(1.) The question of law arising in the above appeal is one of classification and is framed as follows :-
(2.) Sri Aamir Hayat, learned counsel appearing for the appellant would contend that the assessee was a works contractor from whom tax at the rate of 4% was deducted and later a demand was made for enhanced tax at the rate of 12.5%. It is the contention of the assessee that he has been paying royalty under the Bihar Minor Mineral Concession Rules, 1972 and that the materials dealt with by the assessee being stone chips, stone boulders and sand, used in the works contract of construction of a road, is covered under the definition of a 'minor mineral' as available in the Mines and Minerals (Development and Regulation) Act, 1957 (for brevity, 'the MMDR Act"); which is also covered by the definition of 'minerals'. The said items are covered under Entry 53 in Schedule III of VAT Ordinance applicable to the assessment year 2005-06 which speaks of 'Ores and minerals'. Subsequent notifications are also referred to by the learned counsel for the assessee to show that the clear intention of the legislature was to include the subject items within the definition of 'Ores and minerals' for the relevant assessment year 2005-06.
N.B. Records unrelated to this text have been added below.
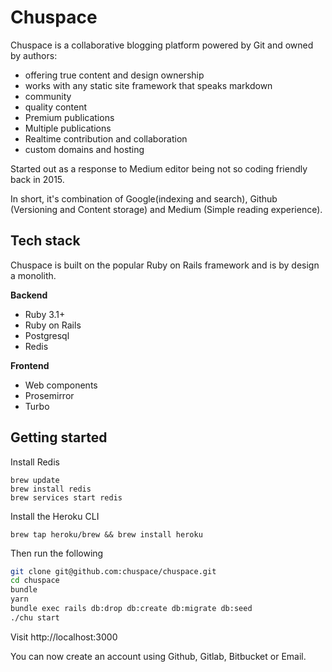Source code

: # Chuspace

Chuspace is a collaborative blogging platform powered by Git and owned by authors: 

- offering true content and design ownership
- works with any static site framework that speaks markdown
- community
- quality content
- Premium publications
- Multiple publications
- Realtime contribution and collaboration
- custom domains and hosting

Started out as a response to Medium editor being not so coding friendly back in 2015. 

In short, it's combination of Google(indexing and search), Github (Versioning and Content storage) and Medium (Simple reading experience).


## Tech stack 

Chuspace is built on the popular Ruby on Rails framework and is by design a monolith. 

**Backend**

- Ruby 3.1+
- Ruby on Rails
- Postgresql 
- Redis

**Frontend**

- Web components
- Prosemirror
- Turbo


## Getting started

Install Redis
```
brew update
brew install redis
brew services start redis
```

Install the Heroku CLI
```
brew tap heroku/brew && brew install heroku
```

Then run the following
```bash
git clone git@github.com:chuspace/chuspace.git
cd chuspace
bundle
yarn
bundle exec rails db:drop db:create db:migrate db:seed
./chu start
```

Visit http://localhost:3000

You can now create an account using Github, Gitlab, Bitbucket or Email. 






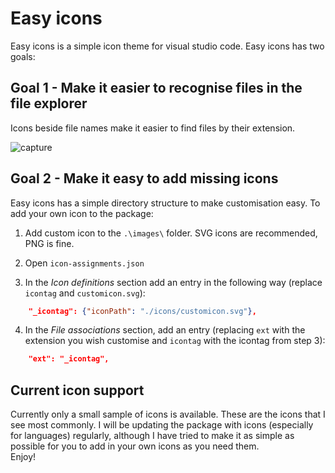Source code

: # Easy icons

Easy icons is a simple icon theme for visual studio code. Easy icons has two goals:

## Goal 1 - Make it easier to recognise files in the file explorer  
Icons beside file names make it easier to find files by their extension.

![capture](https://cloud.githubusercontent.com/assets/22332883/21157849/d152203c-c1df-11e6-8afe-8e48c07808a0.PNG)

## Goal 2 - Make it easy to add missing icons  
Easy icons has a simple directory structure to make customisation easy. To add your own icon to the package:

1. Add custom icon to the `.\images\` folder. SVG icons are recommended, PNG is fine.

2. Open `icon-assignments.json`

3. In the *Icon definitions* section add an entry in the following way (replace `icontag` and `customicon.svg`):

```json
    "_icontag": {"iconPath": "./icons/customicon.svg"},
```

4. In the *File associations* section, add an entry (replacing `ext` with the extension you wish customise and `icontag` with the icontag from step 3):

```json
    "ext": "_icontag",
```

## Current icon support
Currently only a small sample of icons is available. These are the icons that I see most commonly. I will be updating the package with icons (especially for languages) regularly, although I have tried to make it as simple as possible for you to add in your own icons as you need them.  
Enjoy!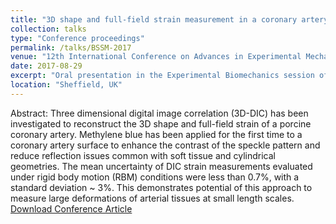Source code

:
 ```yaml
---
title: "3D shape and full-field strain measurement in a coronary artery using 3D-DIC"
collection: talks
type: "Conference proceedings"
permalink: /talks/BSSM-2017
venue: "12th International Conference on Advances in Experimental Mechanics"
date: 2017-08-29
excerpt: "Oral presentation in the Experimental Biomechanics session of the British Sociey for Strain Measurement [conference](http://www.bssm.org/2017papers)."
location: "Sheffield, UK"
---
```


Abstract:
Three dimensional digital image correlation (3D-DIC) has been investigated to reconstruct the 3D shape and full-field strain of a porcine coronary artery. Methylene blue has been applied for the first time to a coronary artery surface to enhance the contrast of the speckle pattern and reduce reflection issues common with soft tissue and cylindrical geometries. The mean uncertainty of DIC strain measurements
evaluated under rigid body motion (RBM) conditions were less than 0.7%, with a standard deviation ~ 3%. This demonstrates potential of this approach to measure large deformations of arterial tissues at small length scales. [Download Conference Article](http://www.bssm.org/uploadeddocuments/Conf%202017/2017%20papers/18_Paolo_Ferraiuoli_formatted.pdf)
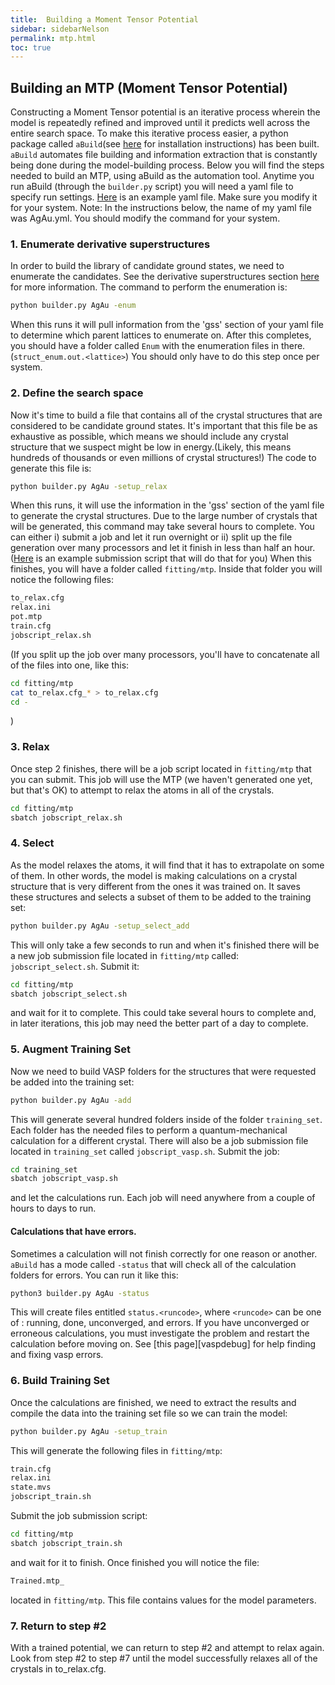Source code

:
 ```yaml
---
title:  Building a Moment Tensor Potential
sidebar: sidebarNelson
permalink: mtp.html
toc: true
---
```


## Building an MTP (Moment Tensor Potential)
Constructing a Moment Tensor potential is an iterative process
wherein the model is repeatedly refined and improved until it predicts
well across the entire search space.  To make this iterative process
easier, a python package called `aBuild`(see [here][aBuildInstall] for
installation instructions) has been built.  `aBuild`
automates file building and information extraction that is constantly
being done during the model-building process.  Below you will find the
steps needed to build an MTP, using aBuild as the automation tool.
Anytime you run aBuild (through the `builder.py` script) you will need
a yaml file to specify run settings.  [Here][YAML] is an example yaml file.
Make sure you modify it for your system. Note: In the instructions
below, the name of my yaml file was AgAu.yml.  You  should modify the
command for your system.

### 1. Enumerate derivative superstructures

In order to build the library of candidate ground states, we need to
enumerate the candidates.  See the derivative superstructures section
[here](researchArticles.html) for more information.  The command to
perform the enumeration is:

```bash
python builder.py AgAu -enum
```

When this runs it will pull information from the 'gss' section of your
yaml file to determine which parent lattices to enumerate on.  After
this completes, you should have a folder called `Enum` with the
enumeration files in there. (`struct_enum.out.<lattice>`) You should
only have to do this step once per system.  

### 2. Define the search space

Now it's time to build a file that contains all of the crystal
structures that are considered to be candidate ground states.  It's
important that this file be as exhaustive as possible, which means we
should include any crystal structure that we suspect might be low in
energy.(Likely, this means hundreds of thousands or even millions of
crystal structures!)  The code to generate this file is:  
```bash
python builder.py AgAu -setup_relax
```
When this runs, it
will use the information in the 'gss' section of the yaml file to
generate the crystal structures. Due to the large number of crystals
that will be generated, this command may take several hours to
complete.  You can either i) submit a job and let it run overnight or
ii) split up the file generation over many processors and let it
finish in less than half an hour.  ([Here][setupRelaxSubmission] is an
example submission script that will do that for you) When this
finishes, you will have a folder called `fitting/mtp`.  Inside that
folder you will notice the following files:
```bash
to_relax.cfg
relax.ini
pot.mtp
train.cfg
jobscript_relax.sh
```
(If you split up the job over many processors, you'll have to
concatenate all of the files into one, like this:
```bash
cd fitting/mtp
cat to_relax.cfg_* > to_relax.cfg
cd -
```
)

### 3. Relax

Once step 2 finishes, there will be a job script located in `fitting/mtp`
   that you can submit.  This job will use the MTP (we haven't
   generated one yet, but that's OK) to attempt to relax the atoms in all of the
   crystals.  
``` bash
cd fitting/mtp
sbatch jobscript_relax.sh
```

### 4. Select

   As the model relaxes the atoms, it will find that it has to
   extrapolate on some of them. In other words, the model is making
   calculations on a crystal structure that is very different from the
   ones it was trained on. It saves these structures and selects
   a subset of
   them to be added to the training set:  
```bash
python builder.py AgAu -setup_select_add
```
This will only take a few seconds to run and when it's finished there
will be a new job submission file located in `fitting/mtp` called:
`jobscript_select.sh`. Submit it:
``` bash
cd fitting/mtp
sbatch jobscript_select.sh
```
and wait for it to complete.  This
could take several hours to complete and, in later iterations, this job
may need the better part of a day to complete.  

### 5. Augment Training Set

Now we need to build VASP folders for the structures that were requested be added
into the training set:
```bash
python builder.py AgAu -add
```
This will generate several hundred folders inside of the folder
`training_set`.  Each folder has the needed files to perform a
quantum-mechanical calculation for a different crystal.  There will
also be a job submission file located in `training_set` called
`jobscript_vasp.sh`. Submit the job:
``` bash
cd training_set
sbatch jobscript_vasp.sh
```
and let the calculations run.
Each job will need anywhere from a couple of hours to days to run.  

#### Calculations that have errors.
  Sometimes a calculation will not finish correctly for one reason or
  another.  `aBuild` has a mode called `-status` that will check all
  of the calculation folders for errors.   You can run it like this:

```bash
python3 builder.py AgAu -status
```

This will create files entitled `status.<runcode>`, where `<runcode>`
can be one of :  running, done, unconverged, and errors.  If you have
unconverged or erroneous calculations, you must investigate the
problem and restart the calculation before moving on.  See
[this page][vaspdebug] for help finding and fixing vasp errors.

### 6. Build Training Set

Once the calculations are finished, we need to extract the results
and compile the data into the training set file so we can train
the model:
```bash
python builder.py AgAu -setup_train
```
This will generate the following files in `fitting/mtp`:
```bash
train.cfg
relax.ini
state.mvs
jobscript_train.sh
```
Submit the job submission script:
``` bash
cd fitting/mtp
sbatch jobscript_train.sh
```
and wait for it to finish.  Once finished you will notice the file:
```bash
Trained.mtp_
```
located in `fitting/mtp`.  This file contains values for the model
parameters.  

### 7. Return to step #2

With a trained potential, we can return to step #2 and attempt to
relax again.  Look from step #2 to step #7 until the model successfully
    relaxes all of the crystals in to_relax.cfg.



[aBuildInstall]: /neededSoftware.html
[ljnabuild]: https://github.com/lancejnelson/aBuild  
[YAML]:  http://byui-physics.github.io/main/pages/Faculty/NelsonL/materialsResearch/sample.yml
[setupRelaxSubmission]:https://byui-physics.github.io/main/pages/Faculty/NelsonL/materialsResearch/setupRelaxJobscript.sh
[YAML]:  /vaspTroubleshooting.html
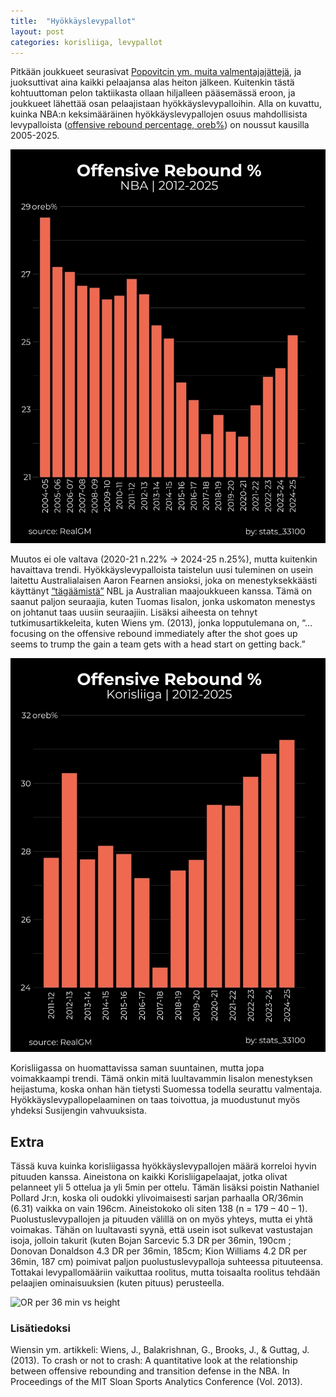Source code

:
 ```yaml
---
title:  "Hyökkäyslevypallot"
layout: post
categories: korisliiga, levypallot
---
```


Pitkään joukkueet seurasivat [Popovitcin ym. muita valmentajajättejä][popovitc], ja juoksuttivat aina kaikki pelaajansa alas heiton jälkeen. Kuitenkin tästä kohtuuttoman pelon taktiikasta ollaan hiljalleen pääsemässä eroon, ja joukkueet lähettää osan pelaajistaan hyökkäyslevypalloihin. Alla on kuvattu, kuinka NBA:n keksimääräinen hyökkäyslevypallojen osuus mahdollisista levypalloista ([offensive rebound percentage, oreb%][oreb_pct]) on noussut kausilla 2005-2025.

![Oreb% NBA](/assets/images/image_oreb_pct_nba_r.webp)

Muutos ei ole valtava (2020-21 n.22% -> 2024-25 n.25%), mutta kuitenkin havaittava trendi. Hyökkäyslevypalloista taistelun uusi tuleminen on usein laitettu Australialaisen Aaron Fearnen ansioksi, joka on menestyksekkäästi käyttänyt [“tägäämistä”][fearne] NBL ja Australian maajoukkueen kanssa. Tämä on saanut paljon seuraajia, kuten Tuomas Iisalon, jonka uskomaton menestys on johtanut taas uusiin seuraajiin. Lisäksi aiheesta on tehnyt tutkimusartikkeleita, kuten Wiens ym. (2013), jonka lopputulemana on, “…focusing on the offensive rebound immediately after the shot goes up seems to trump the gain a team gets with a head start on getting back.”

![Oreb% Korisliiga](/assets/images/image_oreb_pct_korisliiga_r.webp)

Korisliigassa on huomattavissa saman suuntainen, mutta jopa voimakkaampi trendi. Tämä onkin mitä luultavammin Iisalon menestyksen heijastuma, koska onhan hän tietysti Suomessa todella seurattu valmentaja. Hyökkäyslevypallopelaaminen on taas toivottua, ja muodustunut myös yhdeksi Susijengin vahvuuksista.

## Extra
Tässä kuva kuinka korisliigassa hyökkäyslevypallojen määrä korreloi hyvin pituuden kanssa. Aineistona on kaikki Korisliigapelaajat, jotka olivat pelanneet yli 5 ottelua ja yli 5min per ottelu. Tämän lisäksi poistin Nathaniel Pollard Jr:n, koska oli oudokki ylivoimaisesti sarjan parhaalla OR/36min (6.31) vaikka on vain 196cm. Aineistokoko oli siten 138 (n = 179 – 40 – 1). Puolustuslevypallojen ja pituuden välillä on on myös yhteys, mutta ei yhtä voimakas. Tähän on luultavasti syynä, että usein isot sulkevat vastustajan isoja, jolloin takurit (kuten Bojan Sarcevic 5.3 DR per 36min, 190cm ; Donovan Donaldson 4.3 DR per 36min, 185cm; Kion Williams 4.2 DR per 36min, 187 cm) poimivat paljon puolustuslevypalloja suhteessa pituuteensa. Tottakai levypallomääriin vaikuttaa roolitus, mutta toisaalta roolitus tehdään pelaajien ominaisuuksien (kuten pituus) perusteella.

![OR per 36 min vs height](/assets/images/image_pituus_p36mor_2025_r.webp)

### Lisätiedoksi
Wiensin ym. artikkeli: Wiens, J., Balakrishnan, G., Brooks, J., & Guttag, J. (2013). To crash or not to crash: A quantitative look at the relationship between offensive rebounding and transition defense in the NBA. In Proceedings of the MIT Sloan Sports Analytics Conference (Vol. 2013). 

[popovitc]: https://www.espn.com/nba/story/_/id/14505051/transition-defense-left-offensive-rebounds-cutting-room-floor
[oreb_pct]: https://www.basketball-reference.com/about/glossary.html#orb
[fearne]: https://www.slappinglass.com/2024/08/11/tagging_up_defensive_transition/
(3.) Sri Vikash Kumar, learned counsel appearing for the State would, however, refute the contentions totally. It is argued that 4% tax deducted from source is as per the provisions of the taxing statute and that does not determine the tax payable insofar as the accretion of goods in the works contract, which has to be as per the schedules or under the residuary provision in Sec. 14. 'Ores and minerals' by its natural connotation does not include sand, stone chips and stone boulders. 'Ores and minerals' are found under the Schedule of Industrial Inputs and the specific items dealt with by the assessee are used only in construction activities. The classification under the tax enactment cannot go by the definition in the MMDR Act; which is a central legislation. At the relevant year only 'ores and minerals' were included under Schedule III in which cannot be included the subject items. The subject items, not anywhere mentioned in the Schedules I to IV, fall under the residuary clause as provided under Sec. 14 of the VAT Act; exigible to tax at the rate of 12.5%. The subsequent concession given by the State legislature, including the subject items in Schedule III does not disclose the intention of the legislature in the relevant assessment year, but on the other hand, reveals the State Government's decision to make the subject items exigible to tax at a lower rate in the subsequent years, which clearly postulates the higher levy in the relevant assessment year.